*** THE DATA ***

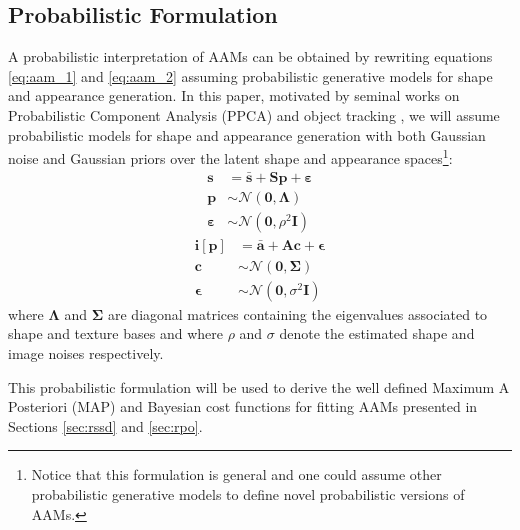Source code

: \subsection{Probabilistic Formulation}
\label{sec:probabilistic_aam}

A probabilistic interpretation of AAMs can be obtained by rewriting equations \ref{eq:aam_1} and \ref{eq:aam_2} assuming probabilistic generative models for shape and appearance generation. In this paper, motivated by seminal works on Probabilistic Component Analysis (PPCA) and object tracking \cite{Tipping1999, Roweis1998, Moghaddam1997}, we will assume probabilistic models for shape and appearance generation with both Gaussian noise and Gaussian priors over the latent shape and appearance spaces\footnote{Notice that this formulation is general and one could assume other probabilistic generative models \cite{vanderMaaten2010, Bach2005, Prince2012, Nicolau2014} to define novel probabilistic versions of AAMs.}:
\begin{equation}
	\begin{aligned}
		\mathbf{s} & = \bar{\mathbf{s}} + \mathbf{S} \mathbf{p} + \boldsymbol{\varepsilon}
		\\
		\mathbf{p} & \sim \mathcal{N} \left( \mathbf{0}, \mathbf{\Lambda} \right) 
		\\
		\boldsymbol{\varepsilon} & \sim \mathcal{N} \left( \mathbf{0}, \rho^2 \mathbf{I} \right) 
	\end{aligned}
\end{equation}
\begin{equation}
	\begin{aligned}
		\mathbf{i}[\mathbf{p}] & = \bar{\mathbf{a}} + \mathbf{A} \mathbf{c} + \boldsymbol{\epsilon}
		\\
		\mathbf{c} & \sim \mathcal{N} \left( \mathbf{0}, \mathbf{\Sigma} \right) 
		\\
		\boldsymbol{\epsilon} & \sim \mathcal{N} \left( \mathbf{0}, \sigma^2 \mathbf{I} \right) 
	\end{aligned}
\end{equation}
where $\mathbf{\Lambda}$ and $\mathbf{\Sigma}$ are diagonal matrices containing the eigenvalues associated to shape and texture bases and where $\rho$ and $\sigma$ denote the estimated shape and image noises respectively.

This probabilistic formulation will be used to derive the well defined Maximum A Posteriori (MAP) and Bayesian cost functions for fitting AAMs presented in Sections \ref{sec:rssd} and \ref{sec:rpo}.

***

= PROBLEM REQUIREMENTS =
Copy each line above that contains the string "Lambda".

= EXERCISE OUTPUT =
		\mathbf{p} & \sim \mathcal{N} \left( \mathbf{0}, \mathbf{\Lambda} \right) 
where $\mathbf{\Lambda}$ and $\mathbf{\Sigma}$ are diagonal matrices containing the eigenvalues associated to shape and texture bases and where $\rho$ and $\sigma$ denote the estimated shape and image noises respectively.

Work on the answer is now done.